Tether (USDT) and Circle (USDC) had to adjust their reserve structures. New stablecoins like EURC (by Circle) were designed from the start to comply. If you’re launching a stablecoin today and want it to work in the EU, you need to build MiCA compliance into your code, not bolt it on later.

Anti-money laundering rules are tighter

MiCA doesn’t replace the EU’s Anti-Money Laundering Directive (AMLD)-it layers on top of it. That means CASPs must:

• Verify the identity of every customer (KYC)
• Monitor transactions for suspicious patterns
• Report anything unusual to national financial intelligence units
• Keep records for at least five years

This isn’t optional. Regulators now share data across borders. If a user is flagged in France, that alert follows them to Spain. If your system doesn’t catch it, you’re at risk of fines-or worse, losing your license.

What’s changed since December 2024?

The full rollout of MiCA’s second phase on December 30, 2024, marked the end of the transition period. As of January 2026:

• 15 EU countries have already closed their transitional periods ahead of schedule
• ESMA has issued detailed rules on capital requirements, stress testing, and executive pay for token issuers
• National regulators are setting up joint oversight teams for cross-border CASPs
• Over 80 firms have received full CASP authorization across the EU

The market is shifting. Smaller, non-compliant platforms have shut down or left the EU. Larger players are investing in compliance teams and legal infrastructure. The cost of entry is higher-but so is the reward. The EU is now the most predictable, transparent crypto market in the world.

Who wins? Who loses?

Big firms with deep pockets win. They can afford the legal teams, compliance software, and EU offices. They get the passport and scale fast.

Startups lose-if they don’t plan ahead. The cost of a CASP license can run into hundreds of thousands of euros. The paperwork is complex. The deadlines are strict. Many small players are stuck. Some are pivoting to non-EU markets. Others are partnering with licensed providers to use their passport as a backdoor.

The EU didn’t design MiCA to help startups.
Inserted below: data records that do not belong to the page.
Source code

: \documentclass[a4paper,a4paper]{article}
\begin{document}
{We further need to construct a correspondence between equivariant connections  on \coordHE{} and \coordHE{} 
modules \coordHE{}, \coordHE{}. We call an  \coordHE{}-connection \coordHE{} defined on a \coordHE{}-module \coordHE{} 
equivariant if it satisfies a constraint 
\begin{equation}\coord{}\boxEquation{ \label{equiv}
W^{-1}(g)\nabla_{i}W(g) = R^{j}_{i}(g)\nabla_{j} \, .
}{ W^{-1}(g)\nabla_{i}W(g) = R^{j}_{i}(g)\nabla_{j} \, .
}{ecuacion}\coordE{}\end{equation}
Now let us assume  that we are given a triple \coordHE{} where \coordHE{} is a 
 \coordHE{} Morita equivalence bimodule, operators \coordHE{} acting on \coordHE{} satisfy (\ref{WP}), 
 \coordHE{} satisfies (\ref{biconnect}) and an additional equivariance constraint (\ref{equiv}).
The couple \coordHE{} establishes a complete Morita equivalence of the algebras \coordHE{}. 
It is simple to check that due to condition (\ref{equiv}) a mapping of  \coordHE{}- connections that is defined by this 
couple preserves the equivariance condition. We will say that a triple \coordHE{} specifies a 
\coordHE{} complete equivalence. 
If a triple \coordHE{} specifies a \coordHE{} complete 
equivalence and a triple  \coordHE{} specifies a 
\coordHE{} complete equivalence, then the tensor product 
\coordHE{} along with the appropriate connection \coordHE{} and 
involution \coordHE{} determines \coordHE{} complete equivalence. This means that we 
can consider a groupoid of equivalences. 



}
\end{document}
It was built to protect consumers, prevent financial crime, and bring crypto into the same regulatory box as banks. Whether that’s good or bad depends on your perspective. But one thing’s clear: if you’re doing crypto business in Europe, you’re now playing by EU rules.

What’s next?

MiCA isn’t the end. It’s the beginning. ESMA is already working on rules for decentralized finance (DeFi), non-fungible tokens (NFTs), and algorithmic stablecoins. The EU is watching how other regions-like the U.S., UK, or Japan-handle crypto. If those places move toward similar rules, MiCA could become the global standard.

For now, if you’re offering crypto services to EU customers, there’s only one path: get licensed. No shortcuts. No workarounds. No hoping the rules will change. The EU has spoken. And it’s not backing down.